Р.С. Липец
Образы батыра и его коня в тюрко-монгольском эпосе.
// М.: 1984. 264 с.
Часть I. Батыр.
Поединки и битвы.
Гиперболически показаны в эпосе всевозможные поединки. От яростных схваток противников потрясается природа: где были горы, там образуются равнины, и наоборот: противники превращают в пыль скалы, вытесняют из берегов воды кровавого моря, продавливают верх «трёх преисподних тёмных стран» (см.: Нюргун, 131-133). В этом же якутском эпосе при бое батыра с шаманкой не только рухнули горы, а деревья поломались в щепу, но и птицы не стали класть яйца и улетели, а звери перестали плодиться, забились в норы (Ястремский, 67); во время другого поединка — тридцатидневного — «накренилось и пролилось море», забушевала снежная буря (Там же, 53). Тело воина, брошенного на землю, пробивает её на семь сажён и т.п. (Там же). Не случайно в одном якутском тексте противники решают биться на особом, «смертных боёв крутом мысе» и горе: «Нас здешняя страна не сдержит» (Там же, 75).

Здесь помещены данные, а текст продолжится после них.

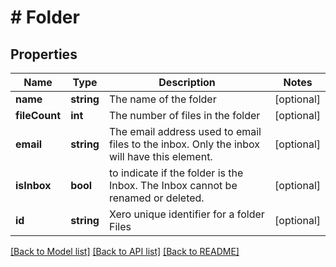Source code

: # # Folder

## Properties

Name | Type | Description | Notes
------------ | ------------- | ------------- | -------------
**name** | **string** | The name of the folder | [optional] 
**fileCount** | **int** | The number of files in the folder | [optional] 
**email** | **string** | The email address used to email files to the inbox. Only the inbox will have this element. | [optional] 
**isInbox** | **bool** | to indicate if the folder is the Inbox. The Inbox cannot be renamed or deleted. | [optional] 
**id** | **string** | Xero unique identifier for a folder  Files | [optional] 

[[Back to Model list]](../../README.md#documentation-for-models) [[Back to API list]](../../README.md#documentation-for-api-endpoints) [[Back to README]](../../README.md)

А.П. Окладников обобщает гиперболические картины поединка в якутском эпосе: «Борьба великих богатырей равносильна мировой катастрофе», изумляет все «колена-рода» обитателей трёх миров; столкновение противников — «как громовой удар в грозу». Он сопоставляет якутские Олонхо с алтайскими былинами; там «от богатырской схватки дрожит и колеблется весь Алтай, расплёскиваются моря, гром поднимается до синего моря, наступает непроглядная ночь... Эрлик бий в подземелье оглох, в небе струсили три Курбустана». То же и в эпосе монголоязычных народов: ойратском и бурятском (Окладников, 292-293).

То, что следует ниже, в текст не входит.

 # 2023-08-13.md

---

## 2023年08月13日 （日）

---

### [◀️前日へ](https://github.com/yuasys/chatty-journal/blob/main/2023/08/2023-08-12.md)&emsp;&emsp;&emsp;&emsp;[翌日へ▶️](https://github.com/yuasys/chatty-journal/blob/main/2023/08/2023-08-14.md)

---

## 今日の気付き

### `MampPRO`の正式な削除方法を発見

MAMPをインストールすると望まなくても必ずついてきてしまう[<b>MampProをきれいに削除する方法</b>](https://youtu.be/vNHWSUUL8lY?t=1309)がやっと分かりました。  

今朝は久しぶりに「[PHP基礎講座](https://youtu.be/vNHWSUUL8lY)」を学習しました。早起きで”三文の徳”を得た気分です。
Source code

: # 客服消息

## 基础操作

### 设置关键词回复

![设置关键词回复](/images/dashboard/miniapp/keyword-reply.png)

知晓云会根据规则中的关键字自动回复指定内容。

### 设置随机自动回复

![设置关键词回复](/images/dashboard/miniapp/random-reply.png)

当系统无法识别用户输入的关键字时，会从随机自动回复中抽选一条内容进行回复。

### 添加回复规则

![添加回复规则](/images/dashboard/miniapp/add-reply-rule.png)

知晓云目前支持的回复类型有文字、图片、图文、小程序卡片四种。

Сами сражающиеся батыры описаны в том же стиле: их сравнивают с грохочущими при столкновении горами (Нюргун, 259); от их дыхания поднимается «густой туман» (Ястремский, 90). От ярости «вспыхнули с треском, как загоревшаяся сера, волосы на висках Басымджи-богатыря. Свернуло в дугу рёбра его, как лук тугой. Свело жилы печени его, стянуло сухожилья хребта. Словно напившийся племенной бык, гневная дума (мысль? — Р.Л.) мыча взыграла» (Ястремский, 52).
(88/89)
Перед началом единоборства противники долго обмениваются насмешками, бранью и угрозами. Это, очевидно, имеет целью раздразнить противника, вывести его из душевного равновесия не в меньшей степени, чем устрашить. По словесному оформлению эта перебранка близка к айтысам — состязаниям в красноречии, обычно ироническим по форме, распространённым в тюркоязычной среде. К стремлению напугать «ртом» (словом) можно, по-видимому, отнести отчасти и требование дать «поединщика», вызов на единоборство.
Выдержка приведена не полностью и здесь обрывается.